[What the exercise asks] What lines in the material hold the string "there"? Copy out each of them.

[Extracted material]
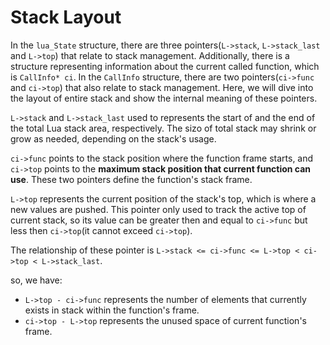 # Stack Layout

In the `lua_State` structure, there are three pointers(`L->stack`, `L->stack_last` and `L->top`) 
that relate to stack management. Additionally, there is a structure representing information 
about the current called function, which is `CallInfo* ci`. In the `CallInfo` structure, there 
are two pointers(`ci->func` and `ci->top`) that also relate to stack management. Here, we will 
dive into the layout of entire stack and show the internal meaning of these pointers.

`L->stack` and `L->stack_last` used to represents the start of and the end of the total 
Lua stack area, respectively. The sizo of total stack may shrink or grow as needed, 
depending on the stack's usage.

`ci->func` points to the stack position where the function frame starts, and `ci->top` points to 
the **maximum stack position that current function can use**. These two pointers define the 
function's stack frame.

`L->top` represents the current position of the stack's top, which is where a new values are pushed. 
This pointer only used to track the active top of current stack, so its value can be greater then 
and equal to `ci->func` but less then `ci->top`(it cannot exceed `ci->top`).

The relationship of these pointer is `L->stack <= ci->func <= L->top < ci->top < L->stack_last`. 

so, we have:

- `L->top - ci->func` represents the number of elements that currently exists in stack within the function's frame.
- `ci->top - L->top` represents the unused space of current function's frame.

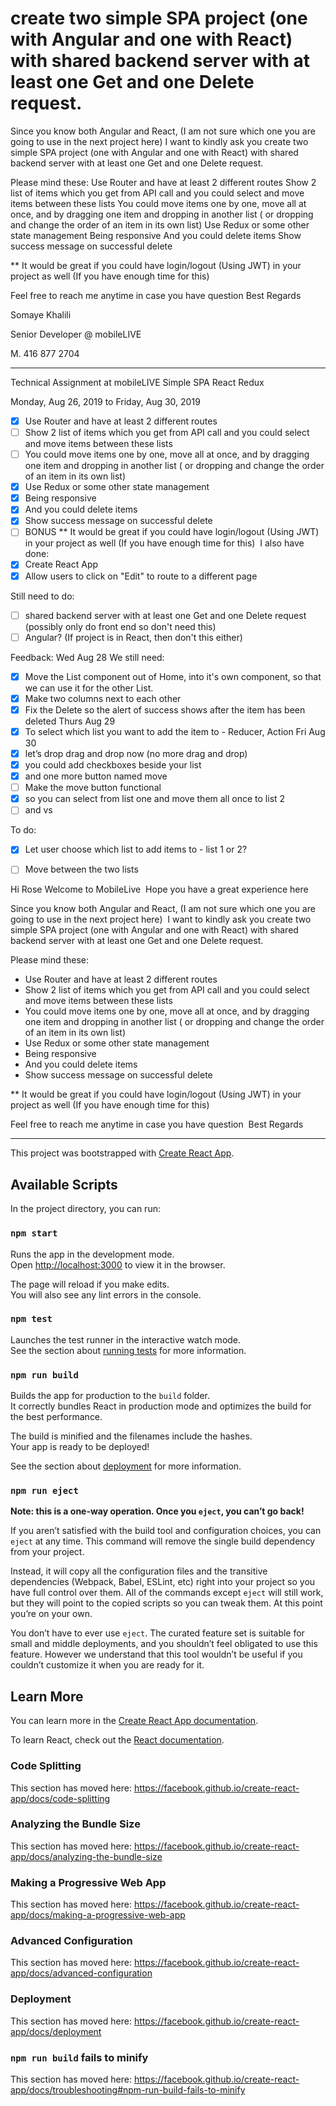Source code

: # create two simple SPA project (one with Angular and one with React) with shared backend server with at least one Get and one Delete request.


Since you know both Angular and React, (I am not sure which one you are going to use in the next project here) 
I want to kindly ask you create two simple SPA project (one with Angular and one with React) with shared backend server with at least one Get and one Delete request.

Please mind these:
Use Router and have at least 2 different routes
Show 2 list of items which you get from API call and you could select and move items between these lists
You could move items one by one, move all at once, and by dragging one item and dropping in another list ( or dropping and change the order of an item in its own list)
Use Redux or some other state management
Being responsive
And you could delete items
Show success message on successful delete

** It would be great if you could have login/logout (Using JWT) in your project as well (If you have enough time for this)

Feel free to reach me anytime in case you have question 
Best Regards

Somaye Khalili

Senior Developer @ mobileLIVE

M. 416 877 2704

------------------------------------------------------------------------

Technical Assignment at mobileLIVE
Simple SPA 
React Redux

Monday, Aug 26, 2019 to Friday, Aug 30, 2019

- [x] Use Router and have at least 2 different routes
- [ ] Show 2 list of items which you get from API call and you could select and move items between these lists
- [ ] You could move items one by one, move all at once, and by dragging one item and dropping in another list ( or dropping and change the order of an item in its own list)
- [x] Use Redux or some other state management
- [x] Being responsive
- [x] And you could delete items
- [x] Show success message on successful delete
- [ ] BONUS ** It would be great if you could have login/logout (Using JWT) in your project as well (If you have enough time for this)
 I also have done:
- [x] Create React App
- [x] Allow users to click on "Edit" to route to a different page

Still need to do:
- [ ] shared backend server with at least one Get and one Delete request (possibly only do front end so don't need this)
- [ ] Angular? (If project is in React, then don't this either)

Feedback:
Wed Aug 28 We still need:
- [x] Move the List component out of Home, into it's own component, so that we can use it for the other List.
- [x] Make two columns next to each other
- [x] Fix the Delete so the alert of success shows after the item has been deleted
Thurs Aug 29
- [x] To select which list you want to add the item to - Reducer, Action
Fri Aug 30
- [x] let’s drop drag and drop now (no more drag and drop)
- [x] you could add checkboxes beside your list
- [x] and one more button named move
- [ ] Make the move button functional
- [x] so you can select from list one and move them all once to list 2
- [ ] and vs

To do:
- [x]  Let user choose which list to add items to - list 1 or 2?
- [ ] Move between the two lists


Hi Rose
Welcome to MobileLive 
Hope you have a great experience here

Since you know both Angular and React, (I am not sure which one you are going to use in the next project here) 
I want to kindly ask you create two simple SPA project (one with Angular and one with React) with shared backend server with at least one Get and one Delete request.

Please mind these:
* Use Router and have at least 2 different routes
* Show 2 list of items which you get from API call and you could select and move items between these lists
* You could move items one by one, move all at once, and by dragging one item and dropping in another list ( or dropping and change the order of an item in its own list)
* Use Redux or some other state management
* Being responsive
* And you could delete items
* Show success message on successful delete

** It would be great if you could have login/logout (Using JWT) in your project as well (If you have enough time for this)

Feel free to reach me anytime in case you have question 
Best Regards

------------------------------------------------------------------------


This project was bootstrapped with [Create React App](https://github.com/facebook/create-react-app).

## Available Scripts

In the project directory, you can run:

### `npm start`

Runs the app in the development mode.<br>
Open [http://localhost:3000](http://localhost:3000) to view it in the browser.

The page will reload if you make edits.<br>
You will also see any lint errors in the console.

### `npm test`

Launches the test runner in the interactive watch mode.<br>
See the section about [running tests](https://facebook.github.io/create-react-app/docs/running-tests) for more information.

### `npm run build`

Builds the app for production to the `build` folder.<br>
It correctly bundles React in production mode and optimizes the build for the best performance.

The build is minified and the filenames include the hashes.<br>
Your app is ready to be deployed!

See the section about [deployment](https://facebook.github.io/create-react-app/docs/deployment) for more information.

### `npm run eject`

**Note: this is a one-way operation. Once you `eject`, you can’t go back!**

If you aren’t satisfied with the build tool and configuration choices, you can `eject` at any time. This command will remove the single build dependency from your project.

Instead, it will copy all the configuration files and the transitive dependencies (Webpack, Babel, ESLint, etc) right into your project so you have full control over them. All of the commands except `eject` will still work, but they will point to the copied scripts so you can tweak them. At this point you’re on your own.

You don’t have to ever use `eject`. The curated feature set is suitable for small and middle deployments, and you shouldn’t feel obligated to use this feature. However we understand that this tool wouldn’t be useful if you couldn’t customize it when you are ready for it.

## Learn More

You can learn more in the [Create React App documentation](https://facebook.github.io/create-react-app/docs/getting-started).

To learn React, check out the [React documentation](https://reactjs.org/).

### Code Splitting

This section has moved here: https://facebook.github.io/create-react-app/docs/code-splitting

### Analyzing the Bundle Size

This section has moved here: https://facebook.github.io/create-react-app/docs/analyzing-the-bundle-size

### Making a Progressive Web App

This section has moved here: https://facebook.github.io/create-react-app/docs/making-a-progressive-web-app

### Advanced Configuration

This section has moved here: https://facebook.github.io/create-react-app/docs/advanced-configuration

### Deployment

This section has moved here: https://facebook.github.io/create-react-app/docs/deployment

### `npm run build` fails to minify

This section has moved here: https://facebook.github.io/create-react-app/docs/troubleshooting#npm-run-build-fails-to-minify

* * *

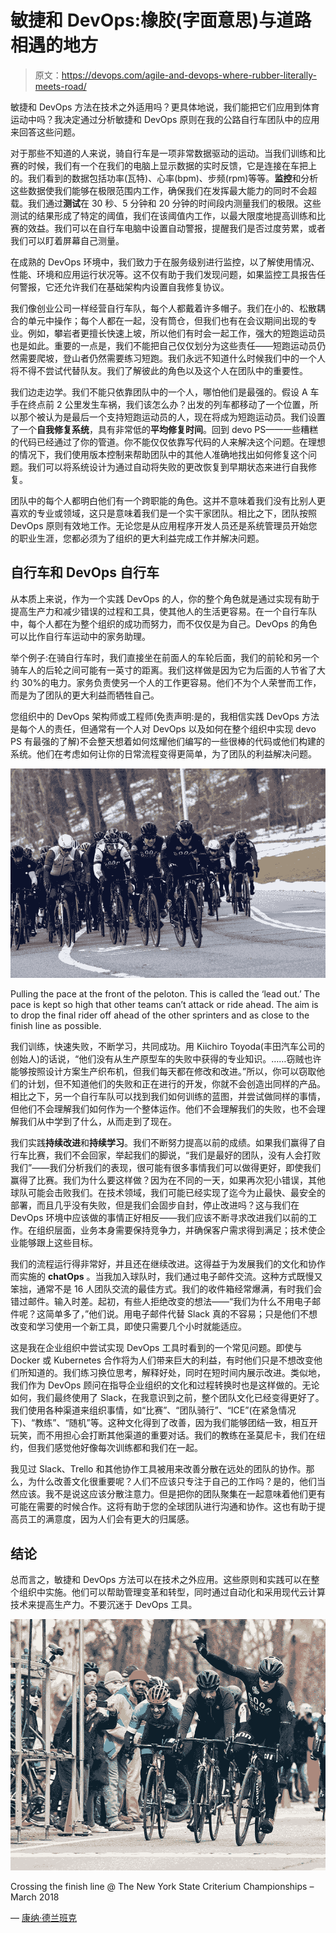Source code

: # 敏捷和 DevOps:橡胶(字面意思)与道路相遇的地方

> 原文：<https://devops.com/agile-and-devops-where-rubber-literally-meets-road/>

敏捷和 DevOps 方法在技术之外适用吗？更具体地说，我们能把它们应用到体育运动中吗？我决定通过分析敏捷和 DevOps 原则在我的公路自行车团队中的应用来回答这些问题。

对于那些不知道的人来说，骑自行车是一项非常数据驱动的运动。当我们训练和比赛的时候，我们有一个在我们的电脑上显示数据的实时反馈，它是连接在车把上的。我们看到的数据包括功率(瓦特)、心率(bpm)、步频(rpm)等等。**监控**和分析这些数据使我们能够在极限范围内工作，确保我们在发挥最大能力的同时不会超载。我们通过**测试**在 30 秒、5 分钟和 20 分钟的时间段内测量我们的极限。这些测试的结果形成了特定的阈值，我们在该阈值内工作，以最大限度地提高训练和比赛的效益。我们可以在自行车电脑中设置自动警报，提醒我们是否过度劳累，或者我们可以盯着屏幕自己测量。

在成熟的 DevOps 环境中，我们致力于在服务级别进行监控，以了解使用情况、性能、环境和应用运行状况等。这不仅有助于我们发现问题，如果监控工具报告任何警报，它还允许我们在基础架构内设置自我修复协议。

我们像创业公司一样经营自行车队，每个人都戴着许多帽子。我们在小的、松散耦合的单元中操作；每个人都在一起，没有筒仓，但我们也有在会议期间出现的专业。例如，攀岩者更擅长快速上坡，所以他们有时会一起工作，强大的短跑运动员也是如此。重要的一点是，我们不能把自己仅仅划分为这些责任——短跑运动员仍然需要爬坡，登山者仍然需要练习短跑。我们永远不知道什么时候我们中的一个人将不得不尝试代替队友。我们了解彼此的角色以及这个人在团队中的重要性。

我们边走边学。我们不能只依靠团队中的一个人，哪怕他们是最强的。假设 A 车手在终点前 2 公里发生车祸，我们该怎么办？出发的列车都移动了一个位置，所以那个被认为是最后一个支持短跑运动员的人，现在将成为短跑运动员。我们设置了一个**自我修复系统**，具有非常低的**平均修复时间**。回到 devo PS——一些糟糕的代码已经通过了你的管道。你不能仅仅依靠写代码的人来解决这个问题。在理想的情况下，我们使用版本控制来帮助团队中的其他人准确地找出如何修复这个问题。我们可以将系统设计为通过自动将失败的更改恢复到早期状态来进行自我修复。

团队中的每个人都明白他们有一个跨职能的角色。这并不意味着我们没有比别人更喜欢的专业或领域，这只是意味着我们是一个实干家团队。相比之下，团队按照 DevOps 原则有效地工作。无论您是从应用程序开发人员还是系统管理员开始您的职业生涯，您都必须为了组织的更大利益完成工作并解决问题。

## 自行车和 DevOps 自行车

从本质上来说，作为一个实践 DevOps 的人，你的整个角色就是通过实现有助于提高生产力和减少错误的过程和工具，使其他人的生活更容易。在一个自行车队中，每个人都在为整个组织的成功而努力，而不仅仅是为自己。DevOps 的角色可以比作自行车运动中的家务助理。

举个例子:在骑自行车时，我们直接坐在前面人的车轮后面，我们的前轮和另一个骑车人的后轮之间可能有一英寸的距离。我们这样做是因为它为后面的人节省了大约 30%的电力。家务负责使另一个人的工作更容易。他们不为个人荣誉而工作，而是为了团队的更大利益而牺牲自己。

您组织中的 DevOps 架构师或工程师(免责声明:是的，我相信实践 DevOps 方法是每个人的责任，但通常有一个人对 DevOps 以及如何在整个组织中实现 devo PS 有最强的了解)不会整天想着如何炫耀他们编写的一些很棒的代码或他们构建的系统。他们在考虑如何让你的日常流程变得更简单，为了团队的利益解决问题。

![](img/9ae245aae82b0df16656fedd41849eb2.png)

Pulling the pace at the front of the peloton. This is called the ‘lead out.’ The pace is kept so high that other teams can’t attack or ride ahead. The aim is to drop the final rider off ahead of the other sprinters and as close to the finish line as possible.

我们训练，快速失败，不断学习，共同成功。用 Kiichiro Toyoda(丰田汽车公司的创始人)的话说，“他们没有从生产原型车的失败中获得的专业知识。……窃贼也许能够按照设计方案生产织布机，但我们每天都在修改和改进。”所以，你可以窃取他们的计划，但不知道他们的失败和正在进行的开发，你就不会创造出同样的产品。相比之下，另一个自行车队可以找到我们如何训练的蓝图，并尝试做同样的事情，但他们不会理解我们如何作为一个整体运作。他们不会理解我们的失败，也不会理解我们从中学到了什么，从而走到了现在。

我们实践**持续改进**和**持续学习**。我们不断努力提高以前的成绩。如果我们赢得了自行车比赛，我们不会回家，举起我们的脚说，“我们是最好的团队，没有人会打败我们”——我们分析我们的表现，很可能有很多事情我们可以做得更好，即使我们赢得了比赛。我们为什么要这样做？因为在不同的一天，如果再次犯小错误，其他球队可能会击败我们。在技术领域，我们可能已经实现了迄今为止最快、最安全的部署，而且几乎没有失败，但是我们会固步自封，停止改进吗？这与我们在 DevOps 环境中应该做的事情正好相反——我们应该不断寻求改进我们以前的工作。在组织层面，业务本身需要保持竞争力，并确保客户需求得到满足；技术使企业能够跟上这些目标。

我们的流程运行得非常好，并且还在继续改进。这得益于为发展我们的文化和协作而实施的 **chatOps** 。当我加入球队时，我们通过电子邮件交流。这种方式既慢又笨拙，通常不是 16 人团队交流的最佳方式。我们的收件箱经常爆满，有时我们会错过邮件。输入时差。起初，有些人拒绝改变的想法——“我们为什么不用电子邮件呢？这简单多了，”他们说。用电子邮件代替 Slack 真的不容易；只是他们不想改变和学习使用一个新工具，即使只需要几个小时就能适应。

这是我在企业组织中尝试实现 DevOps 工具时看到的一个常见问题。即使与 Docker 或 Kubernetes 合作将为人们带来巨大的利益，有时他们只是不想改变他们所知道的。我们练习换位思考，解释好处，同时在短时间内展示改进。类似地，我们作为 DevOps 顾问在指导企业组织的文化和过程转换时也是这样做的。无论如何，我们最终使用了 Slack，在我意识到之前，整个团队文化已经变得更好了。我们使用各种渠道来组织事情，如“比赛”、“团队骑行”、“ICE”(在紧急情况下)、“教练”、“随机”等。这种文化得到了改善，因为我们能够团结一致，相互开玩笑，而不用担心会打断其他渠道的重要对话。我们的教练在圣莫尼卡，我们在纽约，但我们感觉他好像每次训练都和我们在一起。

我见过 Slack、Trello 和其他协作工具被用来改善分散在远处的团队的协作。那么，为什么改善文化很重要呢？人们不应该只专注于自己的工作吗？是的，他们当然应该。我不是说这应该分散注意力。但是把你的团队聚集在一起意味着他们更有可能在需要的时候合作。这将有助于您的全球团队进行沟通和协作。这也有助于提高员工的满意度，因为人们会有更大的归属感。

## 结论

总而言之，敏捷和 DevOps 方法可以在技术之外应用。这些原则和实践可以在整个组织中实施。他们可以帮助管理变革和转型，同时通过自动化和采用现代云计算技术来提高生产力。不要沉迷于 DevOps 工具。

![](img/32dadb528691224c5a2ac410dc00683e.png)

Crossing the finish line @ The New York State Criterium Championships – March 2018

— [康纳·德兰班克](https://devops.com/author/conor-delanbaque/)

[Written reply]
In the `lua_State` structure, there are three pointers(`L->stack`, `L->stack_last` and `L->top`) 
that relate to stack management. Additionally, there is a structure representing information 
about the current called function, which is `CallInfo* ci`. In the `CallInfo` structure, there 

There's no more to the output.